**Exercise brief:**
Please return only the lines from the one holding "3.6 close()函数" through the one holding "客户端再向服务器发一个确认ACK K+1", exactly as they appear in the records below, both ends included.

[Listed records — start]

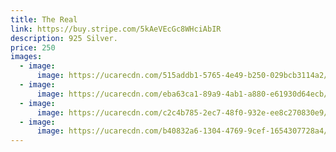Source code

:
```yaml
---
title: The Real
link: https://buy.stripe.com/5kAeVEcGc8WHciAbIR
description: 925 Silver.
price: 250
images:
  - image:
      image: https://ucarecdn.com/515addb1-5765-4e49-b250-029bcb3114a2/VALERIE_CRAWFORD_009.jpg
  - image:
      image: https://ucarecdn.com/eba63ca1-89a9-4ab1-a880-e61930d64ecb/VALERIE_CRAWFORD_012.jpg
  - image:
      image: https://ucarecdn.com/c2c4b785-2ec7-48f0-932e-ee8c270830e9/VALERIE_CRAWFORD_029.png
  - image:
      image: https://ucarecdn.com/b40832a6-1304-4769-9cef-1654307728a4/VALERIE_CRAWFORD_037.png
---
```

[Listed records — finish]
[Listed records — start]

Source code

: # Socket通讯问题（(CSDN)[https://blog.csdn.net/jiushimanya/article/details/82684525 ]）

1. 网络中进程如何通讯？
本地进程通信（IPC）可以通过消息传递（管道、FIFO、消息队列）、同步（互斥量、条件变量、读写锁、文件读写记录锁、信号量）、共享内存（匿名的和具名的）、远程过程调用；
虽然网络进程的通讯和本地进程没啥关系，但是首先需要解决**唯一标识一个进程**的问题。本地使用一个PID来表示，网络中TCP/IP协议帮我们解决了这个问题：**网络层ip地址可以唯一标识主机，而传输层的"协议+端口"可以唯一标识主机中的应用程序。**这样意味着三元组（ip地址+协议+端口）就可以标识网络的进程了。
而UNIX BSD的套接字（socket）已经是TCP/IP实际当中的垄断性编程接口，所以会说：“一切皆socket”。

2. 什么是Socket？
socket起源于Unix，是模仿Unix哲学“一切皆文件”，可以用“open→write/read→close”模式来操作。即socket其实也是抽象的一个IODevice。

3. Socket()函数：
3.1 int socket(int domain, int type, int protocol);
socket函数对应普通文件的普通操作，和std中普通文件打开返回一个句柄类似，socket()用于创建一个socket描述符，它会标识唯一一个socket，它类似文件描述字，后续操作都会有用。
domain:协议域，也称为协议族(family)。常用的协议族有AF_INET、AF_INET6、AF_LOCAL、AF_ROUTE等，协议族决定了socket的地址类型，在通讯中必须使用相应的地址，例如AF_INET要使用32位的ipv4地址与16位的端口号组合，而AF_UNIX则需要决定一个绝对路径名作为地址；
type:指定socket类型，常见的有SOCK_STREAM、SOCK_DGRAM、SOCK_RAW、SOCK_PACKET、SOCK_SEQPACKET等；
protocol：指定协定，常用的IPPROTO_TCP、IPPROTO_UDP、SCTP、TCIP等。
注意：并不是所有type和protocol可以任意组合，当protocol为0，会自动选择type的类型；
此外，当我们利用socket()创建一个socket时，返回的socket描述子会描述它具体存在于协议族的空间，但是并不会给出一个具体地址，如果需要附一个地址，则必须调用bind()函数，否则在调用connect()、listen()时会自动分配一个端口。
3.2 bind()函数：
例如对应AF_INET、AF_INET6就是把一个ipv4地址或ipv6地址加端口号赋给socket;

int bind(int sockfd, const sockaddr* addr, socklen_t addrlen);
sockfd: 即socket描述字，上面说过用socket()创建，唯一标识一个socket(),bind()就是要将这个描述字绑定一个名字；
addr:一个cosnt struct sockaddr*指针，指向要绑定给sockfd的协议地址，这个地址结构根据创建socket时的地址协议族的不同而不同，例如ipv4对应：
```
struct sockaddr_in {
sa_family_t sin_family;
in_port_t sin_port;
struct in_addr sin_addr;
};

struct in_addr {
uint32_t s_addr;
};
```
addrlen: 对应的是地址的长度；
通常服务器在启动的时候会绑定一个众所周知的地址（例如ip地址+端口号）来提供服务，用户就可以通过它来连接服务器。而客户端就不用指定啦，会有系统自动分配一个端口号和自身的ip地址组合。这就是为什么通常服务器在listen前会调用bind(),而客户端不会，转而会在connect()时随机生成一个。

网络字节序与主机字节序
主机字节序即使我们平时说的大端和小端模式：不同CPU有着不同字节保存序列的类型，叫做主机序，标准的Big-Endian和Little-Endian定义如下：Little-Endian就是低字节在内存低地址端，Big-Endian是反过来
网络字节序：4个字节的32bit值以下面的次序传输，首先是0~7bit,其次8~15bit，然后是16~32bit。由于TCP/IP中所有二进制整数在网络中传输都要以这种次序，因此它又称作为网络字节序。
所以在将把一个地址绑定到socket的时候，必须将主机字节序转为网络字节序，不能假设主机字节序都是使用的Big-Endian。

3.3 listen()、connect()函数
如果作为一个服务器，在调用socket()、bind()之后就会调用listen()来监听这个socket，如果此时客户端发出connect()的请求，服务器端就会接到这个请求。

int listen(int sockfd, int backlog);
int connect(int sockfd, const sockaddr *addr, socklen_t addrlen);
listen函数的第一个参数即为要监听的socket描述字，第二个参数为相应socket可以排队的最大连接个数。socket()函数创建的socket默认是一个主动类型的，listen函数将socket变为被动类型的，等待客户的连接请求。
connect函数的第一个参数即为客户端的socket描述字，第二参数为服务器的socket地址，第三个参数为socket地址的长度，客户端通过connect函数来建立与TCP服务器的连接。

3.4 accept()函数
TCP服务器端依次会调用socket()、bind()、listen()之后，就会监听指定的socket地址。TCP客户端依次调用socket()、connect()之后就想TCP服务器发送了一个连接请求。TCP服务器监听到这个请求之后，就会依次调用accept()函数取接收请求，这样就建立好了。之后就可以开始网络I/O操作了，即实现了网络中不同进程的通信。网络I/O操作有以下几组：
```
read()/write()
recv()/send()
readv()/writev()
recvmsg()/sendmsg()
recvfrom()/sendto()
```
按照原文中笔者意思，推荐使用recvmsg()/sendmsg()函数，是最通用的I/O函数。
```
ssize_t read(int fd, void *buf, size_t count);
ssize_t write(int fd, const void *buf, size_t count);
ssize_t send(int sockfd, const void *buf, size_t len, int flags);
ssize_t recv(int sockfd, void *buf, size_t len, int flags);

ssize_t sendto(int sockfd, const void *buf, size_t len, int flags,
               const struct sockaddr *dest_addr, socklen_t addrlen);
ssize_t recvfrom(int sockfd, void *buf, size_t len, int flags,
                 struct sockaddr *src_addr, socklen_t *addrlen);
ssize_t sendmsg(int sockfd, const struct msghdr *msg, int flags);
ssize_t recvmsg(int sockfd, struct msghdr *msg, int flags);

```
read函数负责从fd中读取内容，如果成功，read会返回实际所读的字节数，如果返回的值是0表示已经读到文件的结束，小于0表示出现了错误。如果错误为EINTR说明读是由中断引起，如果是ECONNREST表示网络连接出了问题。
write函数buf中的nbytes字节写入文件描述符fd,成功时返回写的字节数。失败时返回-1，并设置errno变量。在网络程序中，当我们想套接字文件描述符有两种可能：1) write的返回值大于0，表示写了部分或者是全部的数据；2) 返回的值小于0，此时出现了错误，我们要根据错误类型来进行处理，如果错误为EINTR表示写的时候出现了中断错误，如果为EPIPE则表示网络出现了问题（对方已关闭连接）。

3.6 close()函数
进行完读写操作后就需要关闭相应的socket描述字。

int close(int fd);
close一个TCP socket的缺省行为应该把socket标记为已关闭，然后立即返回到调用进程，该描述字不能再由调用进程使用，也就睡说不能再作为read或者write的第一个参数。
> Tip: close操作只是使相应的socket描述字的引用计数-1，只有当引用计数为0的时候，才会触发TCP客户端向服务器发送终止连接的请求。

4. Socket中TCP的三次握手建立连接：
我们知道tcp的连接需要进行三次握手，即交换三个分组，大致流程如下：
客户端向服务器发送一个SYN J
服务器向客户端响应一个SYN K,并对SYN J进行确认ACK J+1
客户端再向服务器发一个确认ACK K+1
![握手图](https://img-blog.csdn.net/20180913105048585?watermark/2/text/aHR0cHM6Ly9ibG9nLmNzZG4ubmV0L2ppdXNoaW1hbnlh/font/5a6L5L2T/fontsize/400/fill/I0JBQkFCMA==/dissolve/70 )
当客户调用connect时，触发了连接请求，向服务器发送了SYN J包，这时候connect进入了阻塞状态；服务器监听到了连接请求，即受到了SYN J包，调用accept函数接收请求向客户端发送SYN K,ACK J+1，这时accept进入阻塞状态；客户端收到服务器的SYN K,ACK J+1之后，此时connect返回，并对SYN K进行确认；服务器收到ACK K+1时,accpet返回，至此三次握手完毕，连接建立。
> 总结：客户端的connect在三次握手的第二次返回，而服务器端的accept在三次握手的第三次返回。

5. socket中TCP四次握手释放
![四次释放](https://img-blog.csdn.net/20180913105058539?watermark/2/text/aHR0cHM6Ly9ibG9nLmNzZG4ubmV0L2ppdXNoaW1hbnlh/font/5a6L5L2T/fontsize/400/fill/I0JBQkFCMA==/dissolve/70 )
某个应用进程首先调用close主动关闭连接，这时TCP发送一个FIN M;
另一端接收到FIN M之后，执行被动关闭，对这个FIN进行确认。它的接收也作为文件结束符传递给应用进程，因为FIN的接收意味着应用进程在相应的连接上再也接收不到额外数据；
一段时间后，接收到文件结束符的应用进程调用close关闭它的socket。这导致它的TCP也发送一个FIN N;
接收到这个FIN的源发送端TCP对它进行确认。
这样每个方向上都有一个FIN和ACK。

[Listed records — finish]

**Response to the task:**
3.6 close()函数
进行完读写操作后就需要关闭相应的socket描述字。

int close(int fd);
close一个TCP socket的缺省行为应该把socket标记为已关闭，然后立即返回到调用进程，该描述字不能再由调用进程使用，也就睡说不能再作为read或者write的第一个参数。
> Tip: close操作只是使相应的socket描述字的引用计数-1，只有当引用计数为0的时候，才会触发TCP客户端向服务器发送终止连接的请求。

4. Socket中TCP的三次握手建立连接：
我们知道tcp的连接需要进行三次握手，即交换三个分组，大致流程如下：
客户端向服务器发送一个SYN J
服务器向客户端响应一个SYN K,并对SYN J进行确认ACK J+1
客户端再向服务器发一个确认ACK K+1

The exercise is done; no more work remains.